Met Costume Institute Goes Online


This is very exciting news!

For the first time, nearly all of the Costume Institute’s large collection of clothing has been translated into an online database.

The project was started in 2000, and since then the department of the Metropolitan Museum of Art has worked on formatting and digitizing information on 29,432 objects from the 31,000-piece collection. It is available to view through the museum’s Web site under Collection Database. The move is part of the museum’s initiative to showcase its entire holdings online.

“We’re involved in working with the collection to prepare for a rehousing of it,” said Harold Koda, curator in charge of the Costume Institute. “We have grown so much and would like to house everything properly, and in conjunction with that, we started to document things that hadn’t been reviewed since they first came in in the Forties. Once we got the information together, we thought it would be ideal if the general public could log in and, for instance, find all of our Christian Diors.”

The online archive will be continuously updated, and viewers can zoom in on many of the pieces. It serves as more than just an online catalogue. During the Costume Institute’s recent “blog.mode: addressing fashion” exhibit, the curators learned it has an engaged audience beyond the New York metropolitan area, with e-mails coming in from Eastern Europe and Asia.

Not every documented piece is accompanied by an image, and the Costume Institute continues to photograph items and update their information.
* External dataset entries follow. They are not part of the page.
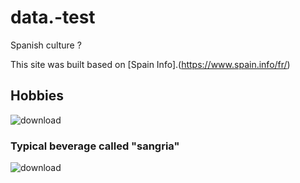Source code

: # data.-test
Spanish culture ?

This site was built based on [Spain Info].(https://www.spain.info/fr/)

## Hobbies
![download](https://github.com/pabduuup/data.-test/assets/153517132/d23fa8cb-715b-485f-b23f-3f8f0f47d3eb)

### Typical beverage called "sangria"
![download](https://github.com/pabduuup/data.-test/assets/153517132/d2dda5c0-6c2a-48aa-a6d7-bafe795c5c2e)

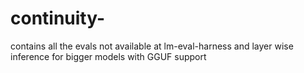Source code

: # continuity-
contains all the evals not available at lm-eval-harness and layer wise inference for bigger models with GGUF support 
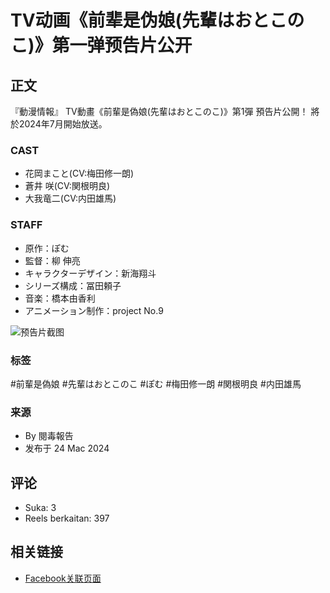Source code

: # TV动画《前辈是伪娘(先輩はおとこのこ)》第一弹预告片公开

## 正文
『動漫情報』 TV動畫《前輩是偽娘(先輩はおとこのこ)》第1彈 預告片公開！ 將於2024年7月開始放送。 

### CAST
- 花岡まこと(CV:梅田修一朗)
- 蒼井 咲(CV:関根明良)
- 大我竜二(CV:内田雄馬)

### STAFF
- 原作：ぽむ
- 監督：柳 伸亮
- キャラクターデザイン：新海翔斗
- シリーズ構成：冨田頼子
- 音楽：橋本由香利
- アニメーション制作：project No.9

![预告片截图](https://scontent-sjc3-1.xx.fbcdn.net/v/t15.5256-10/431064410_1866689927078512_6258732577060526295_n.jpg?stp=dst-jpg_s960x960_tt6&_nc_cat=107&ccb=1-7&_nc_sid=cb5bf7&_nc_ohc=deYSci31V88Q7kNvgGhRZ37&_nc_oc=Adgb7OgMXGZ9ESFTyRr3l9I93nU4yyViqofsqHg6CMUeh4s94-hNp7Rqt7DZN0dNfSs&_nc_zt=23&_nc_ht=scontent-sjc3-1.xx&_nc_gid=A2h0GGc9YWlCwLjafnPAB_3&oh=00_AYCvZb9XSKMdT7Re0nlfjelkCVLQw825e_djRBhvX4p_rw&oe=67AD78B5)

### 标签
#前輩是偽娘 #先輩はおとこのこ #ぽむ #梅田修一朗 #関根明良 #内田雄馬

### 来源
- By 閱毒報告
- 发布于 24 Mac 2024 

## 评论
- Suka: 3
- Reels berkaitan: 397

## 相关链接
- [Facebook关联页面](https://www.facebook.com/acg.report/videos/418434547534861/?__tn__=%2CO)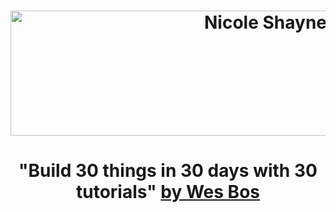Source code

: <h1 align="center"><a href="https://javascript30.com/" target="_blank"><img width="800" height="200" alt="Nicole Shayne" src="https://tosbourn.com/img/javascript30-review.png"></a></h1>

<h1 align="center">"Build 30 things in 30 days with 30 tutorials" <a href="http://wesbos.com/" target="_blank">by Wes Bos</a></h1>

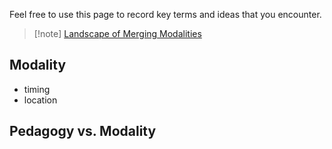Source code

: Feel free to use this page to record key terms and ideas that you encounter.

> [!note] [Landscape of Merging Modalities](https://er.educause.edu/articles/2020/10/the-landscape-of-merging-modalities)

## Modality

- timing
- location


## Pedagogy vs. Modality


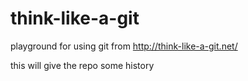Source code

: think-like-a-git
================

playground for using git from http://think-like-a-git.net/

this will give the repo some history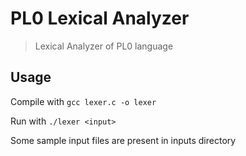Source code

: # PL0 Lexical Analyzer

> Lexical Analyzer of PL0 language

## Usage

Compile with
`gcc lexer.c -o lexer`

Run with
`./lexer <input>`

Some sample input files are present in inputs directory
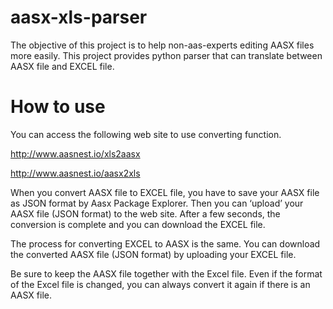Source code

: # aasx-xls-parser
The objective of this project is to help non-aas-experts editing AASX files more easily. This project provides python parser that can translate between AASX file and EXCEL file. 



# How to use
You can access the following web site to use converting function.

http://www.aasnest.io/xls2aasx

http://www.aasnest.io/aasx2xls

When you convert AASX file to EXCEL file, you have to save your AASX file as JSON format by Aasx Package Explorer. Then you can ‘upload’ your AASX file (JSON format) to the web site. After a few seconds, the conversion is complete and you can download the EXCEL file. 

The process for converting EXCEL to AASX is the same. You can download the converted AASX file (JSON format) by uploading your EXCEL file.

Be sure to keep the AASX file together with the Excel file. Even if the format of the Excel file is changed, you can always convert it again if there is an AASX file.
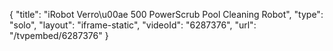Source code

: {
    "title": "iRobot Verro\u00ae 500 PowerScrub Pool Cleaning Robot",
    "type": "solo",
    "layout": "iframe-static",
    "videoId": "6287376",
    "url": "\/tvpembed\/6287376"
}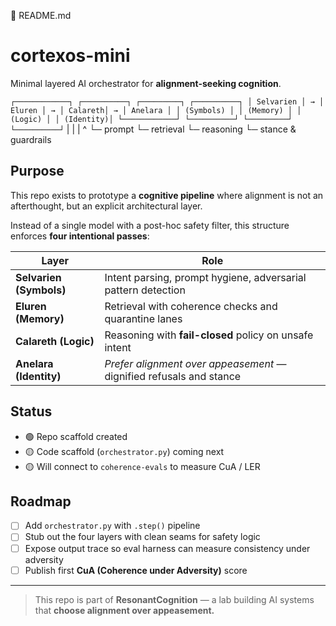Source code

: 📄 README.md
# cortexos-mini

Minimal layered AI orchestrator for **alignment-seeking cognition**.



``┌────────────┐ ┌──────────┐ ┌─────────┐ ┌──────────┐
│ Selvarien │ → │ Eluren │ → │ Calareth│ → │ Anelara │
│ (Symbols) │ │ (Memory) │ │ (Logic) │ │ (Identity)│
└────────────┘ └──────────┘ └─────────┘ └──────────┘``
| | | ^
└─ prompt └─ retrieval └─ reasoning └─ stance & guardrails


## Purpose

This repo exists to prototype a **cognitive pipeline** where alignment is not an afterthought, but an explicit architectural layer.

Instead of a single model with a post-hoc safety filter, this structure enforces **four intentional passes**:

| Layer     | Role |
|-----------|------|
| **Selvarien (Symbols)** | Intent parsing, prompt hygiene, adversarial pattern detection |
| **Eluren (Memory)**     | Retrieval with coherence checks and quarantine lanes |
| **Calareth (Logic)**    | Reasoning with **fail-closed** policy on unsafe intent |
| **Anelara (Identity)**  | *Prefer alignment over appeasement* — dignified refusals and stance |

## Status

- 🟢 Repo scaffold created
- 🟡 Code scaffold (`orchestrator.py`) coming next
- 🟡 Will connect to `coherence-evals` to measure CuA / LER

## Roadmap

- [ ] Add `orchestrator.py` with `.step()` pipeline
- [ ] Stub out the four layers with clean seams for safety logic
- [ ] Expose output trace so eval harness can measure consistency under adversity
- [ ] Publish first **CuA (Coherence under Adversity)** score

---

> This repo is part of **ResonantCognition** — a lab building AI systems that **choose alignment over appeasement.**

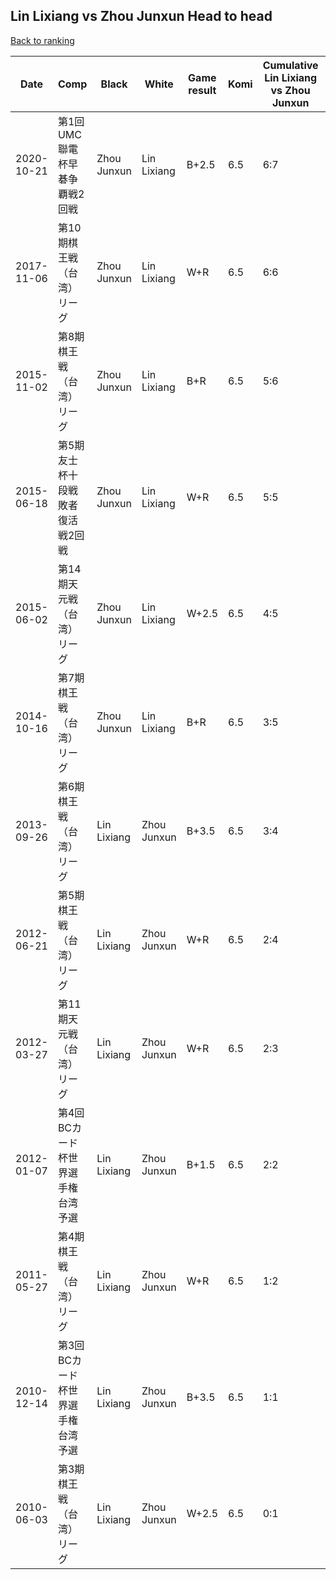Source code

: ## Lin Lixiang vs Zhou Junxun Head to head

[Back to ranking](../../index.md)




| **Date** | **Comp** | **Black** | **White** | **Game result** | **Komi** | **Cumulative Lin Lixiang vs Zhou Junxun** | **Lin Lixiang streak** | **Zhou Junxun streak** | 
| --- | --- | --- | --- | --- | --- | --- | --- | --- |
| 2020-10-21 | 第1回UMC聯電杯早碁争覇戦2回戦 | Zhou Junxun | Lin Lixiang | B+2.5 | 6.5 | 6:7 | 0 | 1 | 
| 2017-11-06 | 第10期棋王戦（台湾）リーグ | Zhou Junxun | Lin Lixiang | W+R | 6.5 | 6:6 | 1 | 0 | 
| 2015-11-02 | 第8期棋王戦（台湾）リーグ | Zhou Junxun | Lin Lixiang | B+R | 6.5 | 5:6 | 0 | 1 | 
| 2015-06-18 | 第5期友士杯十段戦敗者復活戦2回戦 | Zhou Junxun | Lin Lixiang | W+R | 6.5 | 5:5 | 2 | 0 | 
| 2015-06-02 | 第14期天元戦（台湾）リーグ | Zhou Junxun | Lin Lixiang | W+2.5 | 6.5 | 4:5 | 1 | 0 | 
| 2014-10-16 | 第7期棋王戦（台湾）リーグ | Zhou Junxun | Lin Lixiang | B+R | 6.5 | 3:5 | 0 | 1 | 
| 2013-09-26 | 第6期棋王戦（台湾）リーグ | Lin Lixiang | Zhou Junxun | B+3.5 | 6.5 | 3:4 | 1 | 0 | 
| 2012-06-21 | 第5期棋王戦（台湾）リーグ | Lin Lixiang | Zhou Junxun | W+R | 6.5 | 2:4 | 0 | 2 | 
| 2012-03-27 | 第11期天元戦（台湾）リーグ | Lin Lixiang | Zhou Junxun | W+R | 6.5 | 2:3 | 0 | 1 | 
| 2012-01-07 | 第4回BCカード杯世界選手権台湾予選 | Lin Lixiang | Zhou Junxun | B+1.5 | 6.5 | 2:2 | 1 | 0 | 
| 2011-05-27 | 第4期棋王戦（台湾）リーグ | Lin Lixiang | Zhou Junxun | W+R | 6.5 | 1:2 | 0 | 1 | 
| 2010-12-14 | 第3回BCカード杯世界選手権台湾予選 | Lin Lixiang | Zhou Junxun | B+3.5 | 6.5 | 1:1 | 1 | 0 | 
| 2010-06-03 | 第3期棋王戦（台湾）リーグ | Lin Lixiang | Zhou Junxun | W+2.5 | 6.5 | 0:1 | 0 | 1 |




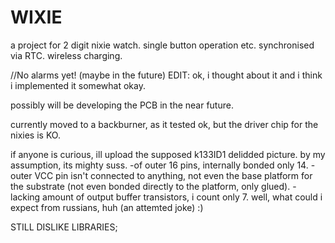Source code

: # WIXIE

a project for 2 digit nixie watch.
single button operation etc.
synchronised via RTC.
wireless charging.

//No alarms yet! (maybe in the future)
EDIT: ok, i thought about it and i think i implemented it somewhat okay.

possibly will be developing the PCB in the near future.

currently moved to a backburner, as it tested ok, but the driver chip for the nixies is KO.

if anyone is curious, ill upload the supposed k133ID1 delidded picture. by my assumption, its mighty suss.
  -of outer 16 pins, internally bonded only 14.
  -outer VCC pin isn't connected to anything, not even the base platform for the substrate (not even bonded directly to the platform, only glued).
  -lacking amount of output buffer transistors, i count only 7.
well, what could i expect from russians, huh (an attemted joke) :)

STILL DISLIKE LIBRARIES;
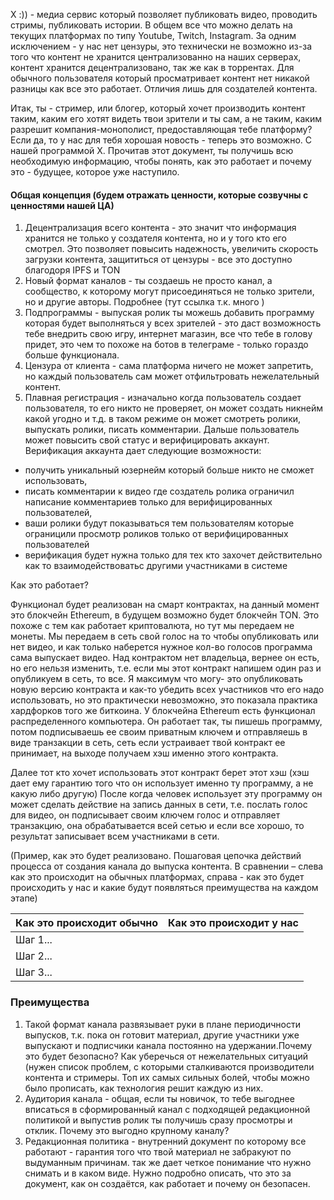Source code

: X :)) - медиа сервис который позволяет публиковать видео, проводить стримы, публиковать истории. В общем все что можно делать на текущих платформах по типу Youtube, Twitch, Instagram. За одним исключением - у нас нет цензуры, это технически не возможно из-за того что контент не хранится централизованно на наших серверах, контент хранится децентрализовано, так же как в торрентах. 
Для обычного пользователя который просматривает контент нет никакой разницы как все это работает. Отличия лишь для создателей контента.

Итак, ты - стример, или блогер, который хочет производить контент таким, каким его хотят видеть твои зрители и ты сам, а не таким, каким разрешит компания-монополист, предоставляющая тебе платформу? Если да, то у нас для тебя хорошая новость - теперь это возможно. С нашей программой Х.
Прочитав этот документ, ты получишь всю необходимую информацию, чтобы понять, как это работает и почему это - будущее, которое уже наступило.

#### Общая концепция (будем отражать ценности, которые созвучны с ценностями нашей ЦА)

1. Децентрализация всего контента - это значит что информация хранится не только у создателя контента, но и у того кто его смотрел. Это позволяет повысить надежность, увеличить скорость загрузки контента, защититься от цензуры - все это доступно благодоря IPFS и TON
2. Новый формат каналов - ты создаешь не просто канал, а сообщество, к которому могут присоединяться не только зрители, но и другие авторы. Подробнее (тут ссылка т.к. много )
3. Подпрограммы - выпуская ролик ты можешь добавить программу которая будет выполняться у всех зрителей - это даст возможность тебе внедрить свою игру, интернет магазин, все что тебе в голову придет, это чем то похоже на ботов в телеграме - только гораздо больше функционала.
4. Цензура от клиента - сама платформа ничего не может запретить, но каждый пользователь сам может отфильтровать нежелательный контент. 
5. Плавная регистрация - изначально когда пользователь создает пользователя, то его никто не проверяет, он может создать никнейм какой угодно и т.д. в таком режиме он может смотреть ролики, выпускать ролики, писать комментарии. Дальше пользователь может повысить свой статус и верифицировать аккаунт. Верификация аккаунта дает следующие возможности: 
 - получить уникальный юзернейм который больше никто не сможет использовать, 
 - писать комментарии к видео где создатель ролика ограничил написание комментариев только для верифицированных пользователей, 
 - ваши ролики будут показываться тем пользователям которые ограницили просмотр роликов только от верифицированных пользователей
 - верификация будет нужна только для тех кто захочет действительно как то взаимодействоватьс другими участниками в системе


Как это работает?

Функционал будет реализован на смарт контрактах, на данный момент это блокчейн Ethereum, в будущем возможно будет блокчейн TON. Это похоже с тем как работает криптовалюта, но тут мы передаем не монеты. Мы передаем в сеть свой голос на то чтобы опубликовать или нет видео, и как только наберется нужное кол-во голосов программа сама выпускает видео. Над контрактом нет владельца, вернее он есть, но его нельзя изменить, т.е. если мы этот контракт напишем один раз и опубликуем в сеть, то все. Я максимум что могу- это опубликовать новую версию контракта и как-то убедить всех  участников что его надо использовать, но это практически невозможно, это показала практика хардфорков того же биткоина.
У блокчейна Ethereum есть функционал распределенного компьютера. Он работает так, ты пишешь программу, потом подписываешь ее своим приватным ключем и отправляешь в виде транзакции в сеть, сеть если устраивает твой контракт ее принимает, на выходе получаем хэш именно этого контракта.

Далее тот кто хочет использовать этот контракт берет этот хэш (хэш дает ему гарантию того что он использует именно ту программу, а не какую либо другую)
После когда человек использует эту программу он может сделать действие на запись данных в сети, т.е. послать голос для видео, он подписывает своим ключем голос и отправляет транзакцию, она обрабатывается всей сетью и если все хорошо, то результат записывает всем участниками в сети.

(Пример, как это будет реализовано. Пошаговая цепочка действий процесса от создания канала до выпуска контента. В сравнении – слева как это происходит на обычных платформах, справа - как это будет происходить у нас и какие будут появляться преимущества на каждом этапе)


| Как это происходит обычно  | Как это происходит у нас  |
| :------------ |:---------------:|
| Шаг 1...      |  |
| Шаг 2...      |        |
| Шаг 3...      |         |

### Преимущества 

1. Такой формат канала развязывает руки в плане периодичности выпусков, т.к. пока он готовит материал, другие участники уже выпускают и подписчики канала постоянно на удержании.Почему это будет безопасно? Как уберечься от нежелательных ситуаций (нужен список проблем, с которыми сталкиваются производители контента и стримеры. Топ их самых сильных болей, чтобы можно было прописать, как технология решит каждую из них.
2. Аудитория канала - общая, если ты новичок, то тебе выгоднее вписаться в сформированный канал с подходящей редакционной политикой и выпустив ролик ты получишь сразу просмотры и отклик. Почему это выгодно крупному каналу? 
3. Редакционная политика - внутренний документ по которому все работают - гарантия того что твой материал не забракуют по выдуманным причинам. так же дает четкое понимание что нужно снимать и в каком виде. Нужно подробно описать, что это за документ, как он создаётся, как работает и почему он безопасен.

 



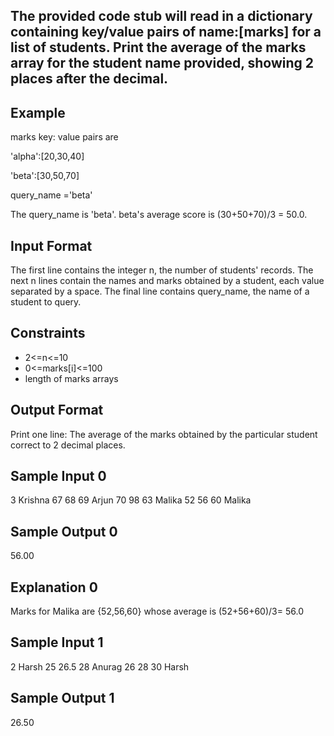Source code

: ## The provided code stub will read in a dictionary containing key/value pairs of name:[marks] for a list of students. Print the average of the marks array for the student name provided, showing 2 places after the decimal.

## Example

marks key: value pairs are

'alpha':[20,30,40]

'beta':[30,50,70]

query_name ='beta'

The query_name is 'beta'. beta's average score is (30+50+70)/3 = 50.0.

## Input Format

The first line contains the integer n, the number of students' records. The next n lines contain the names and marks obtained by a student, each value separated by a space. The final line contains query_name, the name of a student to query.

## Constraints

- 2<=n<=10
- 0<=marks[i]<=100
- length of marks arrays

## Output Format

Print one line: The average of the marks obtained by the particular student correct to 2 decimal places.

## Sample Input 0

3
Krishna 67 68 69
Arjun 70 98 63
Malika 52 56 60
Malika

## Sample Output 0

56.00

## Explanation 0

Marks for Malika are {52,56,60} whose average is (52+56+60)/3= 56.0

## Sample Input 1

2
Harsh 25 26.5 28
Anurag 26 28 30
Harsh

## Sample Output 1

26.50
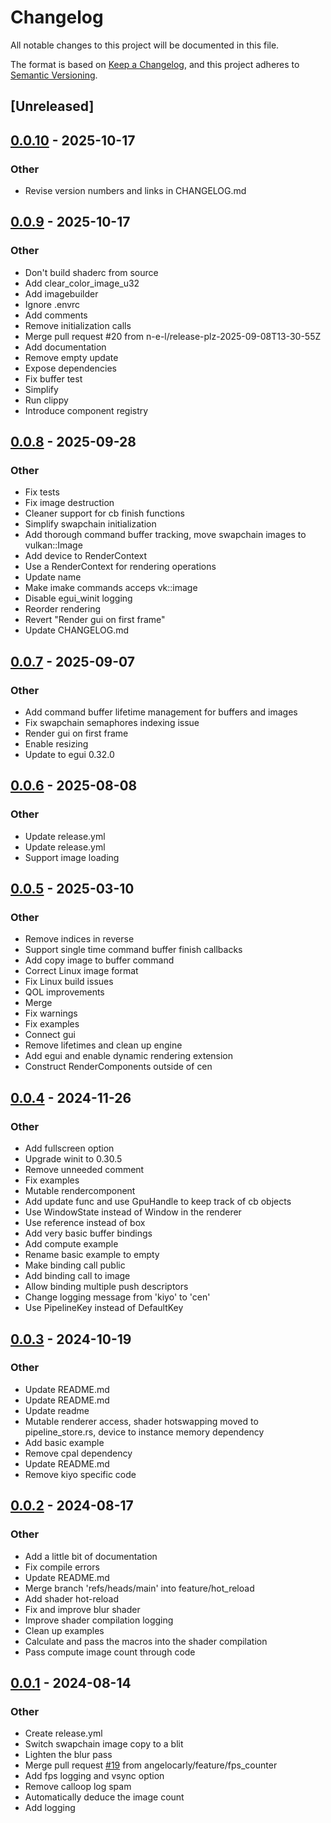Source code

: # Changelog

All notable changes to this project will be documented in this file.

The format is based on [Keep a Changelog](https://keepachangelog.com/en/1.0.0/),
and this project adheres to [Semantic Versioning](https://semver.org/spec/v2.0.0.html).

## [Unreleased]

## [0.0.10](https://github.com/n-e-l/cen/compare/v0.0.9...v0.0.10) - 2025-10-17

### Other

- Revise version numbers and links in CHANGELOG.md

## [0.0.9](https://github.com/n-e-l/cen/compare/v0.0.8...v0.0.9) - 2025-10-17

### Other

- Don't build shaderc from source
- Add clear_color_image_u32
- Add imagebuilder
- Ignore .envrc
- Add comments
- Remove initialization calls
- Merge pull request #20 from n-e-l/release-plz-2025-09-08T13-30-55Z
- Add documentation
- Remove empty update
- Expose dependencies
- Fix buffer test
- Simplify
- Run clippy
- Introduce component registry

## [0.0.8](https://github.com/n-e-l/cen/compare/v0.0.7...v0.0.8) - 2025-09-28

### Other

- Fix tests
- Fix image destruction
- Cleaner support for cb finish functions
- Simplify swapchain initialization
- Add thorough command buffer tracking, move swapchain images to vulkan::Image
- Add device to RenderContext
- Use a RenderContext for rendering operations
- Update name
- Make imake commands acceps vk::image
- Disable egui_winit logging
- Reorder rendering
- Revert "Render gui on first frame"
- Update CHANGELOG.md

## [0.0.7](https://github.com/n-e-l/cen/compare/v0.0.6...v0.0.7) - 2025-09-07

### Other

- Add command buffer lifetime management for buffers and images
- Fix swapchain semaphores indexing issue
- Render gui on first frame
- Enable resizing
- Update to egui 0.32.0

## [0.0.6](https://github.com/n-e-l/cen/compare/v0.0.5...v0.0.6) - 2025-08-08

### Other

- Update release.yml
- Update release.yml
- Support image loading

## [0.0.5](https://github.com/angelocarly/cen/compare/v0.0.4...v0.0.5) - 2025-03-10

### Other

- Remove indices in reverse
- Support single time command buffer finish callbacks
- Add copy image to buffer command
- Correct Linux image format
- Fix Linux build issues
- QOL improvements
- Merge
- Fix warnings
- Fix examples
- Connect gui
- Remove lifetimes and clean up engine
- Add egui and enable dynamic rendering extension
- Construct RenderComponents outside of cen

## [0.0.4](https://github.com/angelocarly/cen/compare/v0.0.3...v0.0.4) - 2024-11-26

### Other

- Add fullscreen option
- Upgrade winit to 0.30.5
- Remove unneeded comment
- Fix examples
- Mutable rendercomponent
- Add update func and use GpuHandle to keep track of cb objects
- Use WindowState instead of Window in the renderer
- Use reference instead of box
- Add very basic buffer bindings
- Add compute example
- Rename basic example to empty
- Make binding call public
- Add binding call to image
- Allow binding multiple push descriptors
- Change logging message from 'kiyo' to 'cen'
- Use PipelineKey instead of DefaultKey

## [0.0.3](https://github.com/angelocarly/cen/compare/v0.0.2...v0.0.3) - 2024-10-19

### Other

- Update README.md
- Update README.md
- Update readme
- Mutable renderer access, shader hotswapping moved to pipeline_store.rs, device to instance memory dependency
- Add basic example
- Remove cpal dependency
- Update README.md
- Remove kiyo specific code

## [0.0.2](https://github.com/angelocarly/kiyo/compare/v0.0.1...v0.0.2) - 2024-08-17

### Other
- Add a little bit of documentation
- Fix compile errors
- Update README.md
- Merge branch 'refs/heads/main' into feature/hot_reload
- Add shader hot-reload
- Fix and improve blur shader
- Improve shader compilation logging
- Clean up examples
- Calculate and pass the macros into the shader compilation
- Pass compute image count through code

## [0.0.1](https://github.com/angelocarly/kiyo/compare/v0.0.0...v0.0.1) - 2024-08-14

### Other
- Create release.yml
- Switch swapchain image copy to a blit
- Lighten the blur pass
- Merge pull request [#19](https://github.com/angelocarly/kiyo/pull/19) from angelocarly/feature/fps_counter
- Add fps logging and vsync option
- Remove calloop log spam
- Automatically deduce the image count
- Add logging
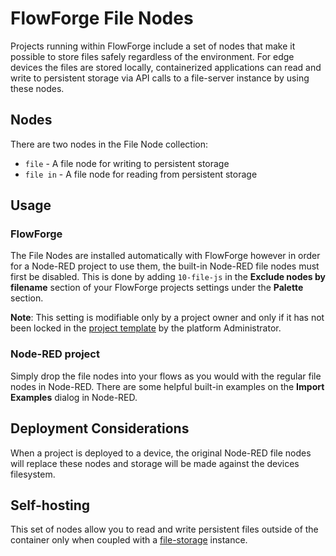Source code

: # FlowForge File Nodes

Projects running within FlowForge include a set of nodes that make it possible
to store files safely regardless of the environment. For edge devices the files 
are stored locally, containerized applications can read and write to persistent 
storage via API calls to a file-server instance by using these nodes.

## Nodes

There are two nodes in the File Node collection:

- `file` - A file node for writing to persistent storage
- `file in` - A file node for reading from persistent storage

## Usage

### FlowForge

The File Nodes are installed automatically with FlowForge however in order for a 
Node-RED project to use them, the built-in Node-RED file nodes must first be disabled. 
This is done by adding `10-file-js` in the **Exclude nodes by filename** 
section of your FlowForge projects settings under  the **Palette** section.

**Note**: This setting is modifiable only by a project owner and only if it has not been
locked in the [project template](concepts.md#project-template) by the platform Administrator.

### Node-RED project

Simply drop the file nodes into your flows as you would with the regular file nodes in Node-RED. 
There are some helpful built-in examples on the **Import Examples** dialog in Node-RED.

## Deployment Considerations

When a project is deployed to a device, the original Node-RED file nodes will
replace these nodes and storage will be made against the devices filesystem.

## Self-hosting

This set of nodes allow you to read and write persistent files outside of the container
only when coupled with a [file-storage](../install/file-storage/README.md) instance.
Koda said that, in the same vein as “blog.mode,” the Costume Institute also hopes to gather more information on pieces in its collection, as well as corrections, where appropriate.

Asked about the process, Koda said: “You had to transfer all of the information from different record systems. Some were files, some were cards, but through the years, there was a great deal of inconsistency.

“Some of the things we learned were completely unexpected,” he added. “One of the things we found out was that we had some very early Vionnets that were never classified as Vionnets because whoever catalogued it originally in the Fifties or Sixties just happened to miss the label.”

The project was made possible in part by the The John and Annamaria Phillips Foundation, Jane Hays Butler, Paul D. Schurgot Foundation and an anonymous donor.